Venus flytraps are perhaps one of the world’s most widely-recognized carnivorous plants, with its snap trap being one of its most distinguishable characteristics. At first glance, a Venus flytrap’s aggressive ‘tooth’-lined jaw might appear somewhat intimidating, but that hasn’t stopped researchers from intensively studying the plant to better understand its particularly unique story.
Image Credit: Pixabay
While the Venus flytrap’s snap trap looks a lot to us like a mouth with teeth, it’s anything but; instead, it’s more like a spring-loaded trap that transforms into a ‘cage’ after responding to stimuli, such as when an unsuspecting insect contacts the surface. Moreover, those aren’t teeth lining the snap trap – they’re marginal spikes, and they help to trap any prey present inside of the trap when it closes.
Scientists have long wondered just how critical marginal spikes are to the Venus flytrap’s prey-catching success, but the answer was never clear. To that end, a team of researchers removed the marginal spikes from a test group of 34 Venus flytraps such that they could gauge the success of those plants in trapping prey of different sizes. Their findings have been published in the journal American Naturalist.
At first, the researchers spent about a week collecting data in a controlled laboratory setting, but they later moved to a ‘semi-natural’ environment in the North Carolina Botanical Garden to see if their results would be the same. Throughout the testing, the researchers recorded details concerning the Venus flytraps themselves and the prey they captured in an attempt to discern any significant patterns.
Perhaps unsurprisingly, the data showed that the removal of the Venus flytrap’s marginal spikes seemed to impact the plant’s prey-capturing success, but this finding varied based on the prey’s physical size. Astonishingly, the removal of the marginal spikes made the test group up to 90% less effective at trapping moderate-sized crickets, but there was no discernible difference in the capture success rate of larger prey.
In the controlled laboratory setting, the Venus flytraps were 16.5% successful in capturing their prey with their marginal spikes and 5.8% successful with them.
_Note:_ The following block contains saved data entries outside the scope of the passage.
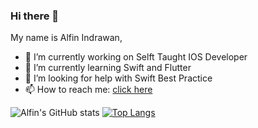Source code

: ### Hi there 👋

My name is Alfin Indrawan,
* 🔭 I’m currently working on Selft Taught IOS Developer
* 🌱 I’m currently learning Swift and Flutter
* 🤔 I’m looking for help with Swift Best Practice
* 📫 How to reach me: [click here](mailto:alfinindrawan54@gmail.com)

![Alfin's GitHub stats](https://github-readme-stats.vercel.app/api?username=alfinindrawan&show_icons=true&theme=radical&count_private=true)
[![Top Langs](https://github-readme-stats.vercel.app/api/top-langs/?username=alfinindrawan&layout=compact)](https://github.com/alfinindrawan/github-readme-stats)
In the semi-natural setting, however, the Venus flytraps were 13.3% successful in catching their prey with their marginal spikes and 9.2% without them. The trends were somewhat parallel despite the apparent differences in the plants’ surroundings during both testing phases.
The findings indicate that the marginal spikes are essential for the successful capture of small and moderate-sized prey because they act much like the bars of a jail cell, preventing smaller prey from escaping the snap trap. Larger prey, on the other hand, is often strong enough to pry their way out of a Venus flytrap’s snap trap, often using the marginal spikes as leverage.
As it would seem, marginal spikes only improve the Venus flytrap’s prey capture success rate, and don’t hinder it. With that in mind, it’s no wonder that the plants’ snap traps haven’t evolved much over the years – after all, why fix what isn’t broken?